OpenAPI 3.1 replaced the not-a-superset-or-subset of JSON Schema with the actual JSON Schema (latest version) over five years ago. No one should be using 3.0.x anymore. And 3.2 came out a few months ago, containing lots of features that have been in high demand (support for arbitrary HTTP methods, full expression of multipart and streaming messages, etc).


> No one should be using 3.0.x anymore

Many users are stuck at 3.0 or even Swagger 2.0 because the libraries they use refuse to support recent versions. Also OpenAPI is still not a strict superset because things like `discriminator` are still missing in JSON schema.


This.

If you're building a brand new, multi-language, multi-platform system that uses advanced open-api features - you will get bitten by lack of support in 3.1 versions of tooling for features that already existed and work fine right now in 3.0 tool versions. Especially if you're using a schema-first workflow (which you should be). For example, $ref's to files across windows/linux/macos across multiple different language tools - java, .net, typescript, etc.
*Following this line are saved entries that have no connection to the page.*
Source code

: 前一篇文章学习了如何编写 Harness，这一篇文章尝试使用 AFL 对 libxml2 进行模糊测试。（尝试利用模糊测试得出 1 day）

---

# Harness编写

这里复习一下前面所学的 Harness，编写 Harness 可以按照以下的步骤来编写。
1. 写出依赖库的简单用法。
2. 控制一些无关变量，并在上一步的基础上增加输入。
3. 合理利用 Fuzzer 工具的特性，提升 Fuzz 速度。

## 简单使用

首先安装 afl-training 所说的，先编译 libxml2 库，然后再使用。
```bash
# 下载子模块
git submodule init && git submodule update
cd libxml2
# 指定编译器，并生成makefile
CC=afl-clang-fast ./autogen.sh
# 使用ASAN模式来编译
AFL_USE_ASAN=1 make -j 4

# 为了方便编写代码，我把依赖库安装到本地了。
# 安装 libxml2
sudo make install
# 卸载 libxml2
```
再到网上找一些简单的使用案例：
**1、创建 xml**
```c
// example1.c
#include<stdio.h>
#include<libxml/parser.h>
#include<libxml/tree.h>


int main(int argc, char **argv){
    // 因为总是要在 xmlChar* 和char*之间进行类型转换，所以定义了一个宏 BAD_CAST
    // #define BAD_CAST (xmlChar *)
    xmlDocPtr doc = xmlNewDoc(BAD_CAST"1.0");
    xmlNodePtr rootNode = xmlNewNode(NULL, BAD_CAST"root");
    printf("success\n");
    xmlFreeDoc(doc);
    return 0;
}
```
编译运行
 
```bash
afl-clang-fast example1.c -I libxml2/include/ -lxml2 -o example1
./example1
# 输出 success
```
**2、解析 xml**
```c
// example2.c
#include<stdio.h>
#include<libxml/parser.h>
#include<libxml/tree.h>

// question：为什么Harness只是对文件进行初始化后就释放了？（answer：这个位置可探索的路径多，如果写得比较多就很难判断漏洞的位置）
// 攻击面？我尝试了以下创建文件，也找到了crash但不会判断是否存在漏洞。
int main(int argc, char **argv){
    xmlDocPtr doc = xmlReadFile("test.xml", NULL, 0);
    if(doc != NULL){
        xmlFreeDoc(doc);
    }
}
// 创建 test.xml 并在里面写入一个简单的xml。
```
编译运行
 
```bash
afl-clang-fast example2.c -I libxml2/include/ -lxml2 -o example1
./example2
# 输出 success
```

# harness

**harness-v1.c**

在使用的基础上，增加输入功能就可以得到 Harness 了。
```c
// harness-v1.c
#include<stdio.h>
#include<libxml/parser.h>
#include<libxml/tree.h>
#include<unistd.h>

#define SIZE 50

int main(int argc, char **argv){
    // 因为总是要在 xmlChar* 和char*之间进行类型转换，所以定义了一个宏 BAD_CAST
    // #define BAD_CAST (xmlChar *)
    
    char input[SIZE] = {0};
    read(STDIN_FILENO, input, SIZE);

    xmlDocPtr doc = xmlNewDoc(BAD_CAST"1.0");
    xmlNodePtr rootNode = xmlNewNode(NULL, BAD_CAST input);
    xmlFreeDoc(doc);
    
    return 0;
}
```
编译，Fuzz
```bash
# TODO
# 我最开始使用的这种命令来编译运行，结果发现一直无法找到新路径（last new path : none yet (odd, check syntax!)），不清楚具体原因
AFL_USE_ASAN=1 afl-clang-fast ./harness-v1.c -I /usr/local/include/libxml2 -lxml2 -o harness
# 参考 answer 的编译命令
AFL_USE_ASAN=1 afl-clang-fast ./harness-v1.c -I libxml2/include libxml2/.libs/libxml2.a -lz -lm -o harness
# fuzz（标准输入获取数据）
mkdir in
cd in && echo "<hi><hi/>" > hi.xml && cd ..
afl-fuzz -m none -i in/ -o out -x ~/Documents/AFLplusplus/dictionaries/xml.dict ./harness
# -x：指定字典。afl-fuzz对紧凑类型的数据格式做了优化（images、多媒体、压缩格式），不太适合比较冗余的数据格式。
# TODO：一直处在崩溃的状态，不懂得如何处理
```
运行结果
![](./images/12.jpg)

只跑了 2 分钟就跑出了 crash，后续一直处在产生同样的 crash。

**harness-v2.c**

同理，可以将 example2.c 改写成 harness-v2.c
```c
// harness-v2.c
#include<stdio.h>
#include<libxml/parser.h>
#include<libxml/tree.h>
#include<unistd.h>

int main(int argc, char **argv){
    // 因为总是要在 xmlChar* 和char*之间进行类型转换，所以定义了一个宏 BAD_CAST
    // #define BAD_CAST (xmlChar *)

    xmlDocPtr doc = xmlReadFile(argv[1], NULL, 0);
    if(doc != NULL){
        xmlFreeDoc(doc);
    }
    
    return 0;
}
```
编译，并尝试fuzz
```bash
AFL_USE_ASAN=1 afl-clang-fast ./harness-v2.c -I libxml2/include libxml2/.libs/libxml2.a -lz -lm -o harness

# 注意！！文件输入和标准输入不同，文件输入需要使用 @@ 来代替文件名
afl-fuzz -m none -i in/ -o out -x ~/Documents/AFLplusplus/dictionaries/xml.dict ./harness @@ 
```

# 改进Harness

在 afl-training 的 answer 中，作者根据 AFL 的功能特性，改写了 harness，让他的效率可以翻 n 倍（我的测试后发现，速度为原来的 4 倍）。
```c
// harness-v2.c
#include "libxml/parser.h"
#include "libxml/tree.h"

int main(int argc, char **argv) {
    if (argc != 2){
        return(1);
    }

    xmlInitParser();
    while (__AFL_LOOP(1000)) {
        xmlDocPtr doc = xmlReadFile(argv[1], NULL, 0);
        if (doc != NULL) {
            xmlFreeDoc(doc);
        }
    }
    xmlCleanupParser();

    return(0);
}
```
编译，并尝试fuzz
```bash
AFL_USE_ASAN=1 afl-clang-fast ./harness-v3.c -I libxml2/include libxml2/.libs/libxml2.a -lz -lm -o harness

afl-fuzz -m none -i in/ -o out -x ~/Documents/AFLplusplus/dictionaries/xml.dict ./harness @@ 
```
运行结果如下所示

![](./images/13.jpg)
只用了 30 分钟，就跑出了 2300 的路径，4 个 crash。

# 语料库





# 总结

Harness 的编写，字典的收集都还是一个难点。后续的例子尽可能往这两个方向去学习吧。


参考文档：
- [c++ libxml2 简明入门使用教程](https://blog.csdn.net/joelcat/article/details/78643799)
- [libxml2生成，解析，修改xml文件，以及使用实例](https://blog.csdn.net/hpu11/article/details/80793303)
If you need (or just want) maximum compatibility across tools, platforms and languages - open-api 3.1 is still not viable, and isn't looking like it will be anytime soon.


The solution here is to demand support for the most recent specification version from your tooling vendors. We (the OpenAPI TSC) sometimes hear from vendors "we're not moving quickly to support the latest version because our users aren't asking for it." So it's a catch-22 unless you make your needs known.